Author’s note: this piece is not a factual account, but was inspired by the realities of my body’s limitations to express my frustration at repeatedly having to prove my condition.
Are you sick enough to warrant that extra time? What is wrong with you exactly?
You can’t outright say this, of course, that would be invasive and unprofessional, but I know it’s what you’re thinking. It’s there, unspoken, in your kindly worded probes for information.
“Hi Holly,
This request seems a little excessive. May I ask how your condition has affected you in terms of keeping up with the course more generally?
Perhaps you could come in for a discussion in person? I am always happy to chat.”
I read the latest reply in the email thread with my lecturer, close my eyes, and feel my heart sink and chest tighten as I prepare for the all too familiar battle ahead. My faith in the system has been jaded by years of veiled requests to prove the legitimacy and severity of my illness over and over again. EAP be damned.
Perhaps the time has come for a demonstration. Illness as performance. Pride and privacy banished to the same forgotten place as my EAP.
I arrive at the office and knock. I am welcomed in with a smile.
“So how can I help you Holly?”
I explain, again, that I need an extension because of my health condition.
She nods and replies: “Ah yes, and how does that affect your study again?”

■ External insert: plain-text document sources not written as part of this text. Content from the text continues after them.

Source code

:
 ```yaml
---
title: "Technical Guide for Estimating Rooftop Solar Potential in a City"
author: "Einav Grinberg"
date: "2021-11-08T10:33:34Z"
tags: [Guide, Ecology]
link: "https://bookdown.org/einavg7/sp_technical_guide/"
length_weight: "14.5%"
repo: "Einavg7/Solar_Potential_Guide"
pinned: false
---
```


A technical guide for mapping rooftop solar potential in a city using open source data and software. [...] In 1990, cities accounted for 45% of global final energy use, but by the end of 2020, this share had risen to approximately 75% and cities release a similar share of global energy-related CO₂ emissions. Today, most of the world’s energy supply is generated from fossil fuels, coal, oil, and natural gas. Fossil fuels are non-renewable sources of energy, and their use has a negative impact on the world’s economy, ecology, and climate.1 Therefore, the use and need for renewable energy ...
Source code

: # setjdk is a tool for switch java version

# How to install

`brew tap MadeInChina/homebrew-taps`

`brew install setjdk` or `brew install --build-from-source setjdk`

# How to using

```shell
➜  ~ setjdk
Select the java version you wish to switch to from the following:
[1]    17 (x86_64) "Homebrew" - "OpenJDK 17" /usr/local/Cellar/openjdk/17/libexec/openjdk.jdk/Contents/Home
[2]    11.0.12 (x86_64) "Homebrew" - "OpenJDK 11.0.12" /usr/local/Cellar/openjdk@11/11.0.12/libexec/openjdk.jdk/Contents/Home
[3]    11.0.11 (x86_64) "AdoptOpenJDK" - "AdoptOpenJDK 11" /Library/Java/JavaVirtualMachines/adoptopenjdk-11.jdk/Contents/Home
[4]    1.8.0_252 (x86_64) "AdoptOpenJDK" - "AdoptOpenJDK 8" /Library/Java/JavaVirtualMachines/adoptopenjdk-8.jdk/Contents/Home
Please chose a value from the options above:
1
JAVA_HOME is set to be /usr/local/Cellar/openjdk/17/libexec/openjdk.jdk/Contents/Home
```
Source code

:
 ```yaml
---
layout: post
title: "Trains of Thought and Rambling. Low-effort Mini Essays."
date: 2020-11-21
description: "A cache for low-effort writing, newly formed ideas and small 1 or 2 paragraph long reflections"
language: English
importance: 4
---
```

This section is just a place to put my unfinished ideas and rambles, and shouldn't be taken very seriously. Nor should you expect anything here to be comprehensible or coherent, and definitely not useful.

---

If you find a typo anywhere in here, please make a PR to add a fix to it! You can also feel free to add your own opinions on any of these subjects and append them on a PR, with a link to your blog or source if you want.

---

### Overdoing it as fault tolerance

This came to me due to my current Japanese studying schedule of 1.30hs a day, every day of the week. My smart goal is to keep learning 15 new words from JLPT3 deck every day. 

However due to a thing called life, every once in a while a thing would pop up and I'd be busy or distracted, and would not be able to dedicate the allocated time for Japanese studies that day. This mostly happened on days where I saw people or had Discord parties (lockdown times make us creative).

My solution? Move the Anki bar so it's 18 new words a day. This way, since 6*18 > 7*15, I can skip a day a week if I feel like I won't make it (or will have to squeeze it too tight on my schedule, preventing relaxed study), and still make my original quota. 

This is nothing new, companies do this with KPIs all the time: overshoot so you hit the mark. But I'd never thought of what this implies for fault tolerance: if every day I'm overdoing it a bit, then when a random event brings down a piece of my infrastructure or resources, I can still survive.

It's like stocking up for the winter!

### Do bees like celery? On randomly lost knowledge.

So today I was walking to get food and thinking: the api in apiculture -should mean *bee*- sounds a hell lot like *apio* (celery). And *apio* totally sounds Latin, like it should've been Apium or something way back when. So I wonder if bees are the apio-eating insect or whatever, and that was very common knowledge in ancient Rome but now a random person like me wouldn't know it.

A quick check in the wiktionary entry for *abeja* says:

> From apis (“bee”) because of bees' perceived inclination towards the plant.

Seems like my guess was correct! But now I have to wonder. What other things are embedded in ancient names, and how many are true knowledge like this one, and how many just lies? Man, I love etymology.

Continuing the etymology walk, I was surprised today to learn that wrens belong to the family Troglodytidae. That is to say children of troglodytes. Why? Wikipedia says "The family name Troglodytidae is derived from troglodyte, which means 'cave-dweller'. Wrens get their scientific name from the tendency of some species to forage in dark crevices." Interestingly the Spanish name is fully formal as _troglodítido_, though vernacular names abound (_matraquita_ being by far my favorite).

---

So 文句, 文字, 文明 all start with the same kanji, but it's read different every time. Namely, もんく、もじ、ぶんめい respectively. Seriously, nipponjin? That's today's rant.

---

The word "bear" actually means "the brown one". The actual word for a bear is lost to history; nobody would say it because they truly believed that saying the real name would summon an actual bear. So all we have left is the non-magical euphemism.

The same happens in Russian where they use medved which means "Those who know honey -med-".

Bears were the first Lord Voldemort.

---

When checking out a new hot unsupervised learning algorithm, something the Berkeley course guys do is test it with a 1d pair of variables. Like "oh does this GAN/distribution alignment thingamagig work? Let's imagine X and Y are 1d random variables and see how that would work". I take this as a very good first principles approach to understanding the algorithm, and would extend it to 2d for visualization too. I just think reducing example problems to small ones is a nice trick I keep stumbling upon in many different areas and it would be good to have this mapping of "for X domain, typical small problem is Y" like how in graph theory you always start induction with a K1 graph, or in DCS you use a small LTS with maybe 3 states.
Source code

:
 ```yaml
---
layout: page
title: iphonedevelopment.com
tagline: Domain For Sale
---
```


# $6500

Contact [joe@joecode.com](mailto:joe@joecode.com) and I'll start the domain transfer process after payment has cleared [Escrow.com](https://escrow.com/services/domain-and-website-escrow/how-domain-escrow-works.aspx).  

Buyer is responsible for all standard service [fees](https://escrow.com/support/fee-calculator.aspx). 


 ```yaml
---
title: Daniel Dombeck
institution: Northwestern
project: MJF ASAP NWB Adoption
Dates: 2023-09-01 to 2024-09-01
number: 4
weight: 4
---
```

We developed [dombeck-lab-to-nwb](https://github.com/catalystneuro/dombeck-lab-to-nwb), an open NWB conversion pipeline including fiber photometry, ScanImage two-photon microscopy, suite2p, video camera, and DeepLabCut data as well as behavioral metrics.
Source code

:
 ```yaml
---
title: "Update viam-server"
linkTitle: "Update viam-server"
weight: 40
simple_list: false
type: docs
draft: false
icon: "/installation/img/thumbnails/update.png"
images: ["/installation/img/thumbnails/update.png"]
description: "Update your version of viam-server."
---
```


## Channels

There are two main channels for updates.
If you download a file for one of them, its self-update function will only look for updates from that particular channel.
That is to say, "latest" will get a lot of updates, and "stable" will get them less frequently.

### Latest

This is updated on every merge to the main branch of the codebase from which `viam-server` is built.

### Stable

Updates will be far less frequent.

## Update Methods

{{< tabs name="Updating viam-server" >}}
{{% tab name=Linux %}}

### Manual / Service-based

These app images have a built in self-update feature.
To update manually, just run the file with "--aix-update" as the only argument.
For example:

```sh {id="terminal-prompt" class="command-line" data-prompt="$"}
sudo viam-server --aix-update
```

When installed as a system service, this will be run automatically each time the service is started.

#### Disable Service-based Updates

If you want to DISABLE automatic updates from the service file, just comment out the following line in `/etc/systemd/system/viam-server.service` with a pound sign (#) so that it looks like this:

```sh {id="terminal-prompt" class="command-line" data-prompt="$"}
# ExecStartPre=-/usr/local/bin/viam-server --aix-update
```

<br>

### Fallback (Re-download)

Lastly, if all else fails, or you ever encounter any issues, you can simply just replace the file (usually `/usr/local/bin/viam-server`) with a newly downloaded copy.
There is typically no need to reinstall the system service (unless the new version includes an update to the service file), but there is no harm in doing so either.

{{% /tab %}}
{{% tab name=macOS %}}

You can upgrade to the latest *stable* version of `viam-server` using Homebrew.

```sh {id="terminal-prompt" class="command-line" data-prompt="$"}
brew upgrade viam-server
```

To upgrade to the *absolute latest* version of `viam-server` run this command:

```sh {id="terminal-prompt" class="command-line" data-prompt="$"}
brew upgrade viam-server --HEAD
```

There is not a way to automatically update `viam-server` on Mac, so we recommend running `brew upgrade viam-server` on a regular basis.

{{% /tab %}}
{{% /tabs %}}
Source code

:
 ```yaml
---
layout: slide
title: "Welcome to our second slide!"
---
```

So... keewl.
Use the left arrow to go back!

Why don’t I just show you? It won’t take long; I’ve already walked from the car to your office, worrying I won’t get my adjustments approved, so my nervous system is already running near its maximum.
So I say: “Shall we go for a short stroll?”
At first, I walk and talk as ‘normal’, but within a short minute, the ever-present static pressure in my head grows until I’m struggling to think. My body is still moving, but my brain runs through mud. Then my face starts to slacken; perhaps you notice all expression is gone from it.
I’ve stopped talking. But on we walk.
It has been a few minutes now. There are only subtle signs so far. The colour in my cheeks drains and my posture falls, shoulders rolling in. We are still walking.
Now my feet start to drag and my head starts to droop. You begin to worry.
Perhaps you think it’s the topic of conversation making me quiet. “It’s okay,” you say, “I get it.”
But you don’t. I smile weakly and wave you away.
By this point I’ve lost fine motor control; my movements are clumsy. We are walking, very slowly now. My breathing is shallow and laboured and my face has begun to twitch. I can’t focus my eyes.
I finally give it up and let my body go.
I am on the ground, retching, and then I begin to shiver as my poor, stupid body tries to recalibrate after the marathon I just put it through.
This is the point when people try and call an ambulance. I would tell you not to bother, but I won’t be able to form sentences for at least another five minutes.
The demonstration is over. We are 150m away from your office.
You are shocked and shaken. You want to help the poor, sick girl on the ground in front of you.
You ask what you can do to help. Some water? A chair?
But all I need — all I asked for — is the extension. Although now, of course, I’ll need longer. It will take me a week at minimum to recover from this walk.
I cannot help but wish this visual demonstration was enough. I wish this was the last time I had to prove my condition beyond doubt. But while I’m at the mercy of a new set of ‘well-meaning’ but sceptical lecturers every semester, I’ve got everything to prove.
For them, it is a brief and uncomfortable event to witness. For me, it is my life.